Старик улыбнулся беззубым ртом, как улыбаются младенцы.

— Я, конечно, взял. Купил курочку. И в печь. Курица-то в момент сготовилась. А у меня пошла горлом кровь.

Смолянинов качает головой.

Старик внимательно смотрит на него, но следователь серьезен. А качал головой потому, что был не в силах поверить.

— Вы думаете, это брак? — усмехается Самсонов. — Я, молодой человек, в электромагнитных волнах, слава богу кое-что смыслю. Там не брак, там переделка. И на этом осциллографе, — повернулся он всем корпусом и показал на прибор, — Мокрухтин был мне виден, как на рентгене. Микроволновую печь я, конечно, разобрал. Сходил в магазин, где они продаются, схемку посмотрел. Знаете, что он изменил в ней? Защитный экран убрал. Чтобы тот, кто стоит рядом, жарился, как цыпленок.

Завадский откинулся на диване — подальше от печки.

Старик довольно засмеялся:

— Да вы не бойтесь! Во-первых, она не включена. А во-вторых, генератор-то я экранировал. Мокрухтин все ждал, когда я помру. Даже врача присылал осматривать.

— Как вы с ним познакомились? — перебил старика Завадский.

— С Мокрухтиным-то? Я с ним не знакомился. Это камбала-гигант ходил к нему. У него и спросите.

«Товарищи милиционеры» разом поднялись.

Дверь Цецулин открыл мгновенно. Видно, стоял на стреме.

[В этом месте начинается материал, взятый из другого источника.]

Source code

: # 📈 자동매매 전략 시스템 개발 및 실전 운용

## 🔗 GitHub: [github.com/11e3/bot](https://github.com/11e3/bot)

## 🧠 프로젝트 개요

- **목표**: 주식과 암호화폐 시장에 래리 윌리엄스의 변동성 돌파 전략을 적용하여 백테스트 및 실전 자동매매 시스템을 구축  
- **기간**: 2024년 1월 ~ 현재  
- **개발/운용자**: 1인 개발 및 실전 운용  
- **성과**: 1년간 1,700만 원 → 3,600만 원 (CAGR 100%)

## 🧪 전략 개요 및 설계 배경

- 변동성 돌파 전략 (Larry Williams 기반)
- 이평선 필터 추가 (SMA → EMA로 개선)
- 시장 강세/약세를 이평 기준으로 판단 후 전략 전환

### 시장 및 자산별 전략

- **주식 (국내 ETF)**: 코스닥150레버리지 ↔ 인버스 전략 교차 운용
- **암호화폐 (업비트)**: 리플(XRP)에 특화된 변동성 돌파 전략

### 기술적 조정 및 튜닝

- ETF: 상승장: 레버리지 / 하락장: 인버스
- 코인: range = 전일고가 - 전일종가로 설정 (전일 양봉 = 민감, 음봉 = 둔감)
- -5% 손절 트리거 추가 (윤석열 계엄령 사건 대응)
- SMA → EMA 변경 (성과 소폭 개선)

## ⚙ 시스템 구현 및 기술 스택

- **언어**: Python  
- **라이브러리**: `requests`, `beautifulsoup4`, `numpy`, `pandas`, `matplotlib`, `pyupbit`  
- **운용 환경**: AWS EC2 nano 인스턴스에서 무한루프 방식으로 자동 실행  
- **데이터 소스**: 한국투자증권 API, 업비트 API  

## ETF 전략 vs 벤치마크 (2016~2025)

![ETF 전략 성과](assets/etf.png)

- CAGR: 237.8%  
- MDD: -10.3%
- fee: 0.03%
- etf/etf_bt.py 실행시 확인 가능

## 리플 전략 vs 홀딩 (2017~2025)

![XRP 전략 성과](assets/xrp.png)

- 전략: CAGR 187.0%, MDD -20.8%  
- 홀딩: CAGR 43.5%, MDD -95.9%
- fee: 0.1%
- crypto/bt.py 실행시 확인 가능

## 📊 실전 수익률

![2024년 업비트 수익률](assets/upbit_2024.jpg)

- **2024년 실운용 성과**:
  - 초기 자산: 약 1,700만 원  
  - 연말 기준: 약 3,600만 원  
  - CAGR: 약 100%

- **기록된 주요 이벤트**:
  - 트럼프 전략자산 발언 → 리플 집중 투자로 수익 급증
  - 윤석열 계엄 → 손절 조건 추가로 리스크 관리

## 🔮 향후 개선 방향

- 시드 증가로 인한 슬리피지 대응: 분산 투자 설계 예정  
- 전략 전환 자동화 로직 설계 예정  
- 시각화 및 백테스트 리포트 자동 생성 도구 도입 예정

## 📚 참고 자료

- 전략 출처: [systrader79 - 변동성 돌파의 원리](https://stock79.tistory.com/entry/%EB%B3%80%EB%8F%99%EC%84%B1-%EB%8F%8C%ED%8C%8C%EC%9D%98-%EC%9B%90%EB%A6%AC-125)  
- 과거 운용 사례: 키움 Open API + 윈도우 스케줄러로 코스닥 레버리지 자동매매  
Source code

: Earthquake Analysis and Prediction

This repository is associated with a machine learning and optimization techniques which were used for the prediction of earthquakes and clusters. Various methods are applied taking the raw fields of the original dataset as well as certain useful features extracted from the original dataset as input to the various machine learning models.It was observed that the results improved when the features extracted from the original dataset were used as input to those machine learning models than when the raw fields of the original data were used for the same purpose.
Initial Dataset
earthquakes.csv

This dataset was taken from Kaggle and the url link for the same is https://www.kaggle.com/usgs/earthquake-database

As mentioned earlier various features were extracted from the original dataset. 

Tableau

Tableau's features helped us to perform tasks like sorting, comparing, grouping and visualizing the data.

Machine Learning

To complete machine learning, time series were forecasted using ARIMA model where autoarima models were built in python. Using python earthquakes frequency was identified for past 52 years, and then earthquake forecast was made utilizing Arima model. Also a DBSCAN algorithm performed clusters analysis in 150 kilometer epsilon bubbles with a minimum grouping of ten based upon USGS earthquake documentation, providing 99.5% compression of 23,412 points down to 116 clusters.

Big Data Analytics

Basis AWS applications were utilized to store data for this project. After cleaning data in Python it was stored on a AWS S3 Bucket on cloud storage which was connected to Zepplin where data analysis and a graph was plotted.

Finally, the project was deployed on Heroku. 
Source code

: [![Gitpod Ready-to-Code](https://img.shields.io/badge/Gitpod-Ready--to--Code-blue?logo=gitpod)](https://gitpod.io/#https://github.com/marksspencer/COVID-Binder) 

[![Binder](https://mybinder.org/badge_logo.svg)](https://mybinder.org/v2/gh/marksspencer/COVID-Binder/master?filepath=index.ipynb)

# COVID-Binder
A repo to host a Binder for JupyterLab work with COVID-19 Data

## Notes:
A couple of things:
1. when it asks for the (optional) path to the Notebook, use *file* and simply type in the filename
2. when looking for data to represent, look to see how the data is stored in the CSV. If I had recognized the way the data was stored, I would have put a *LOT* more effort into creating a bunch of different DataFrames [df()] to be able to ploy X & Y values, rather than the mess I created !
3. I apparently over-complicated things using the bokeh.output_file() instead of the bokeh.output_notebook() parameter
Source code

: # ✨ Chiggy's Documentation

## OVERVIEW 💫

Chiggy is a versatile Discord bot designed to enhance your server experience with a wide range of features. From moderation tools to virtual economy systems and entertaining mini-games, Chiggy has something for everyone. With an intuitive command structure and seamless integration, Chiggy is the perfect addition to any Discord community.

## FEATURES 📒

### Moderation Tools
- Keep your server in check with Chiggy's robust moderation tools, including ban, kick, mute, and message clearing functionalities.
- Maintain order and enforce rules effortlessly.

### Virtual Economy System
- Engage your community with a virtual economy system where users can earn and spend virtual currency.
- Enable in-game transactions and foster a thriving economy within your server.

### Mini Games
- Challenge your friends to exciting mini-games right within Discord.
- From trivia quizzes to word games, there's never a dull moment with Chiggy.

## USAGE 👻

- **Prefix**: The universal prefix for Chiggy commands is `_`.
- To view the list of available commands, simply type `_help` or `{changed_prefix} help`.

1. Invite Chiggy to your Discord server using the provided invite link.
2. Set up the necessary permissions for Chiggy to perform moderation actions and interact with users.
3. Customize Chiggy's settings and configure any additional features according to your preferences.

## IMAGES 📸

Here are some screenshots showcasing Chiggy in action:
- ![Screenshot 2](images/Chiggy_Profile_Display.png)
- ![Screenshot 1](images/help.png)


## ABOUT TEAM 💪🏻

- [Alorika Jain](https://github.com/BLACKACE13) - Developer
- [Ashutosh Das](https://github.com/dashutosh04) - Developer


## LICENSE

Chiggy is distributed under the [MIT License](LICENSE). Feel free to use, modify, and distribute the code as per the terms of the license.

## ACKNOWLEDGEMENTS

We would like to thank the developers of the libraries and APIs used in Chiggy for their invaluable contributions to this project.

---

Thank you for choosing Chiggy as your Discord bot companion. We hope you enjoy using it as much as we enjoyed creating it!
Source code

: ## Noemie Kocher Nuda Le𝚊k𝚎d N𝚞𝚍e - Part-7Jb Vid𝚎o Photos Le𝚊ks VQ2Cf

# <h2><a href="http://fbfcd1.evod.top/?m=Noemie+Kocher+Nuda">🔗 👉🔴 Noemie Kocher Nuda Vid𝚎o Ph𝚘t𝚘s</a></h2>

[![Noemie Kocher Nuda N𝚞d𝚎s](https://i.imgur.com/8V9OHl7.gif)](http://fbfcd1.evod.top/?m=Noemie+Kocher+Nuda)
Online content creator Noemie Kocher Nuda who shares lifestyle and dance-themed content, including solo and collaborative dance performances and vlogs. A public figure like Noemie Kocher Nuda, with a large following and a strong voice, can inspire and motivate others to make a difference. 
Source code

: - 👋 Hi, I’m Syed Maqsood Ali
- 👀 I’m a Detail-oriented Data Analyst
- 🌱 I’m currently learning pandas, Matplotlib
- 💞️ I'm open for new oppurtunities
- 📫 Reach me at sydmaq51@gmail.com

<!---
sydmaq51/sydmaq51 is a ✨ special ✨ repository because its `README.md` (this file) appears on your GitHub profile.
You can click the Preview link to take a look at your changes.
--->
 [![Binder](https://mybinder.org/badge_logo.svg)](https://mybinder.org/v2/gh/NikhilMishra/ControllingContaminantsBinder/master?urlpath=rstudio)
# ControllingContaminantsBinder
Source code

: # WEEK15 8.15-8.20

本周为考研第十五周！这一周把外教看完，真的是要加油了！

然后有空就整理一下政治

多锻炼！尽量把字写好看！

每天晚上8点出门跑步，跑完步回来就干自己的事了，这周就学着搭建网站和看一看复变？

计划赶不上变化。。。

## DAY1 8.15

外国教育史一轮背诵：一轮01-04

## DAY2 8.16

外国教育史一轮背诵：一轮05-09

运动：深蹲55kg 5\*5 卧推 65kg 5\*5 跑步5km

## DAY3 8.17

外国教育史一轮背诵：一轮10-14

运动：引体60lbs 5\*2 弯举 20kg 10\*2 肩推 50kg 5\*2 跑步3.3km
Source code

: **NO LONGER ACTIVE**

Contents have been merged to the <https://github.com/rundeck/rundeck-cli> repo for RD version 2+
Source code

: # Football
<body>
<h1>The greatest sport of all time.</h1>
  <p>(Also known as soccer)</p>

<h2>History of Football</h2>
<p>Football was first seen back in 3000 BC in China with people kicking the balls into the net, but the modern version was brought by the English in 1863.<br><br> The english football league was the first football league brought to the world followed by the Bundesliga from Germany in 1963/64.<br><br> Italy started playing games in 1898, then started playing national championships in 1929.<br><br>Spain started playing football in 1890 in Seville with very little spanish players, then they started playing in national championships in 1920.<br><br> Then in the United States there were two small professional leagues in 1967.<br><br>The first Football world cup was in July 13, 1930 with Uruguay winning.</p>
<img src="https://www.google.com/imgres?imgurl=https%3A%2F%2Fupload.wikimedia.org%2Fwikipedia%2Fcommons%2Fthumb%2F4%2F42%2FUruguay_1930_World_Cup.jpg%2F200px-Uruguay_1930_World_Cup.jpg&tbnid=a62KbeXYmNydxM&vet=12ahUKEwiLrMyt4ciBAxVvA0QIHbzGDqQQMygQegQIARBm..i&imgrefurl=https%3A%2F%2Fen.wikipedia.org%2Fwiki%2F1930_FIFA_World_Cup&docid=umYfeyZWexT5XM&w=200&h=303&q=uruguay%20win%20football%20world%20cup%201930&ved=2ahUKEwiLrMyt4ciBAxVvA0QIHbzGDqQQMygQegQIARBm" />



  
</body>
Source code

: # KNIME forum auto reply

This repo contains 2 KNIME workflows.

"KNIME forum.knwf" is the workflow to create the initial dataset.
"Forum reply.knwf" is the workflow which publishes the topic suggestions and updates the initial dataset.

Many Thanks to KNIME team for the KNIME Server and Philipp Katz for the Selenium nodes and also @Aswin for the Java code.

— Заходите. — И, как только гости вошли, плотно закрыл ее за ними.

— Как вы познакомились с Мокрухтиным? — спросил Смолянинов.

— Это которого убили? Я ему свой топор продавал. Хороший топор, николаевский. Купи, прошу. Да зачем он мне? Ну, убьешь кого-нибудь, говорю. Он и купил. А убил он кого или нет этим топором, я не знаю. Хотя лично мне он ничего плохого не сделал. Только хорошее. Врача для жены приводил.

Топор Завадский пропустил мимо ушей, а вот на «жене» остановился. Заглянул в записную книжку. Да, действительно, в квартире еще прописана Марья Дмитриевна Волкова, жена Цецулина.

— А где жена? — заинтересовался капитан.

— Умерла. — Глаза Цецулина мгновенно наполнились слезами.

— Давно?

— После врача. — Из глаз закапало.

Смолянинов и Завадский дружно пошли к Самсонову.

А Цецулин уже с высохшими глазами кричал им вслед:

— Передайте этому гаду, я в санинспекцию буду жаловаться. Пускай бутылки с помоек на кухне не моет!

Самсонов сидел за столом и ел апельсины.

— И что этот верблюд вам наплел? — спросил он, вытирая о тряпочку руки.

— Что Мокрухтин хорошо к нему относился. Марье Дмитриевне даже врача присылал.